Pure class though so good luck finding next model to buy

Dean

Sent from my SM-G930F using Tapatalk


----------



## ZeroAlpha (Feb 16, 2019)

Love them. Not got one yet though. Would love to pick up a Khaki Pilot Day date. They look stunning.

Sent from my SM-N960F using Tapatalk


----------



## ry ry (Nov 25, 2018)

Bought a khaki king recently, definitely a keeper.


----------



## Pyr0 (Mar 5, 2019)

I've only recently started looking at watches and bought my first one earlier this year from watchhut

It's a Hamilton automatic 42mm Hamilton Khaki Aviation Pilot Day Date... bit of a mouthful lol

H64615135


----------



## ZeroAlpha (Feb 16, 2019)

Pyr0 said:


> I've only recently started looking at watches and bought my first one earlier this year from watchhut
> It's a Hamilton automatic 42mm Hamilton Khaki Aviation Pilot Day Date... bit of a mouthful lol
> H64615135


I'm not jealous. Not one bit.

Sent from my SM-N960F using Tapatalk


----------



## Pyr0 (Mar 5, 2019)

Can't have a watch thread without pics. C'mon guys :tongue:










Sorry Dan, I just love Sci-Fi :laugh:


----------



## Yanto (Sep 27, 2018)

Pyr0 said:


> Can't have a watch thread without pics. C'mon guys :tongue:
> 
> 
> 
> Sorry Dan, I just love Sci-Fi :laugh:


 Gorgeous. Wish my wrist was bigger!


----------



## Pyr0 (Mar 5, 2019)

Yanto said:


> Gorgeous. Wish my wrist was bigger!


 lol, so do I.

I hate having skinny wrists.


----------



## Autonomous (Nov 16, 2016)

Love Hamiltons and one is very close to the top of my list. Only thing that makes me hesitate is the idea that there are so many fakes out there. I hear it all the time about Hamiltons on places like Ebay, Amazon etc. I couldn't tell the difference because there are so many variations of style in the genuine models. Will probably wait till there's a sale on at a reputable jewellers...


----------



## Yanto (Sep 27, 2018)

Pyr0 said:


> lol, so do I.
> 
> I hate having skinny wrists.


 But you're happy with the size of your Hamilton? It looks great



Autonomous said:


> Love Hamiltons and one is very close to the top of my list. Only thing that makes me hesitate is the idea that there are so many fakes out there. I hear it all the time about Hamiltons on places like Ebay, Amazon etc. I couldn't tell the difference because there are so many variations of style in the genuine models. Will probably wait till there's a sale on at a reputable jewellers...

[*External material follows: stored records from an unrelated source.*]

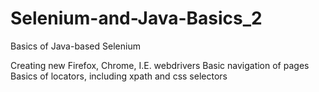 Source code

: # Selenium-and-Java-Basics_2
Basics of Java-based Selenium

Creating new Firefox, Chrome, I.E. webdrivers
Basic navigation of pages
Basics of locators, including xpath and css selectors
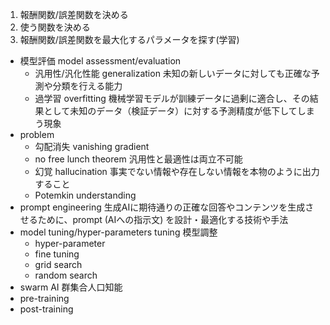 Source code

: 1. 報酬関数/誤差関数を決める
2. 使う関数を決める
3. 報酬関数/誤差関数を最大化するパラメータを探す(学習)
- 模型評価 model assessment/evaluation
    - 汎用性/汎化性能 generalization
        未知の新しいデータに対しても正確な予測や分類を行える能力
    - 過学習 overfitting
        機械学習モデルが訓練データに過剰に適合し、その結果として未知のデータ（検証データ）に対する予測精度が低下してしまう現象
- problem
    - 勾配消失 vanishing gradient
    - no free lunch theorem
        汎用性と最適性は両立不可能
    - 幻覚 hallucination
        事実でない情報や存在しない情報を本物のように出力すること
    - Potemkin understanding
- prompt engineering
    生成AIに期待通りの正確な回答やコンテンツを生成させるために、prompt (AIへの指示文) を設計・最適化する技術や手法
- model tuning/hyper-parameters tuning 模型調整
    - hyper-parameter
    - fine tuning
    - grid search
    - random search
- swarm AI 群集合人口知能
- pre-training
- post-training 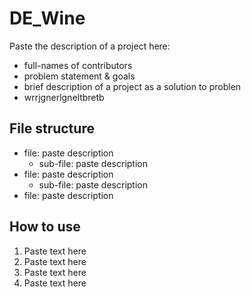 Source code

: # DE_Wine
Paste the description of a project here:   
- full-names of contributors
- problem statement & goals
- brief description of a project as a solution to problen
- wrrjgnerlgneltbretb
  


## File structure
- file: paste description
    -  sub-file: paste description
- file: paste description 
    -  sub-file: paste description
- file: paste description 



## How to use
1. Paste text here
2. Paste text here
3. Paste text here
4. Paste text here

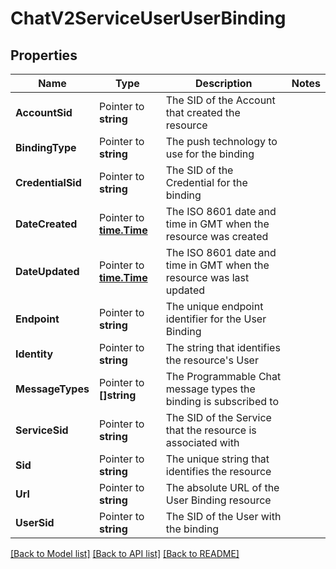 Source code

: # ChatV2ServiceUserUserBinding

## Properties

Name | Type | Description | Notes
------------ | ------------- | ------------- | -------------
**AccountSid** | Pointer to **string** | The SID of the Account that created the resource |
**BindingType** | Pointer to **string** | The push technology to use for the binding |
**CredentialSid** | Pointer to **string** | The SID of the Credential for the binding |
**DateCreated** | Pointer to [**time.Time**](time.Time.md) | The ISO 8601 date and time in GMT when the resource was created |
**DateUpdated** | Pointer to [**time.Time**](time.Time.md) | The ISO 8601 date and time in GMT when the resource was last updated |
**Endpoint** | Pointer to **string** | The unique endpoint identifier for the User Binding |
**Identity** | Pointer to **string** | The string that identifies the resource's User |
**MessageTypes** | Pointer to **[]string** | The Programmable Chat message types the binding is subscribed to |
**ServiceSid** | Pointer to **string** | The SID of the Service that the resource is associated with |
**Sid** | Pointer to **string** | The unique string that identifies the resource |
**Url** | Pointer to **string** | The absolute URL of the User Binding resource |
**UserSid** | Pointer to **string** | The SID of the User with the binding |

[[Back to Model list]](../README.md#documentation-for-models) [[Back to API list]](../README.md#documentation-for-api-endpoints) [[Back to README]](../README.md)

 Totally understand. I prefer to try on before buying anyway. That way you can be happy with the fit and style of the watch. Luckily there's a Hamilton stockist about 25 miles away!


----------



## Pyr0 (Mar 5, 2019)

Yanto said:


> But you're happy with the size of your Hamilton? It looks great


 I think so, but I don't think I'd go any larger. I think my wrists are only about 6.5-6.75" ish depending on how warm it is.

The boss @ work has some larger and thicker watches that just look silly on me (like vostok europe)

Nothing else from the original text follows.